> DRM can mean "book is imprinted with the purchaser's name & cc #.
So here comes the watermarking can of worms
The idea here is that if a bootleg file is found on the darknet, some sort of penalty can be excercised against the person who's ID is found in the watermark.
The first weak spot here is that the only way removal of the watermark can be prevented - is based on crypto. All the arguments that apply to "copy protection variety of DRM" also apply here. A pirate who could remove the DRM prior to upload to darknet, could also remove the watermark. No principal difference.
The second weak spot is that the pirate could choose not to remove the watermark, but to -alter- it. A pirate who knows how to form a valid watermark ID for Steve Jordan, could plant that watermark on a file and -then- upload it to the darknet.
Or an angry spouse could take a watermarked file and upload. Or someone's laptop could be stolen. Or a mobile phone.
Basically, by legally buying a watermarked file (and failing to remove said watermark), the customer exposes himself to danger of being at receiving end of whatever penalty is supposed to happen to the pirates.
The actual uploading pirates of course would never be caught with this - removal of watermark is principally no different from removal of copy protection.

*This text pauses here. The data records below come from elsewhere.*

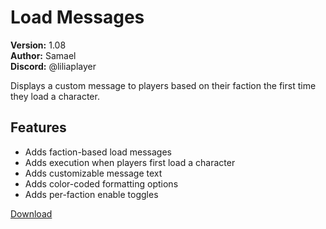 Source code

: # Load Messages

**Version:** 1.08  
**Author:** Samael  
**Discord:** @liliaplayer  

Displays a custom message to players based on their faction the first time they load a character.

## Features

- Adds faction-based load messages
- Adds execution when players first load a character
- Adds customizable message text
- Adds color-coded formatting options
- Adds per-faction enable toggles

[Download](https://github.com/LiliaFramework/Modules/raw/refs/heads/gh-pages/loadmessages.zip)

However, in addition to "normal pirates" you would have "griefer pirates" with sole purpose to cause harm to some watermark owner.
Conclusion:
* For prevention of piracy - still useless, if not worse.
* For being user friendly - yes, it lacks all the problems of "copy protection". At the cost of exposing customers to being framed as pirates.
The second weakness could be ignored, sort of, if the assumption is that the customer is responsible for always protecting the content with crypto himself. The first weakness - no go.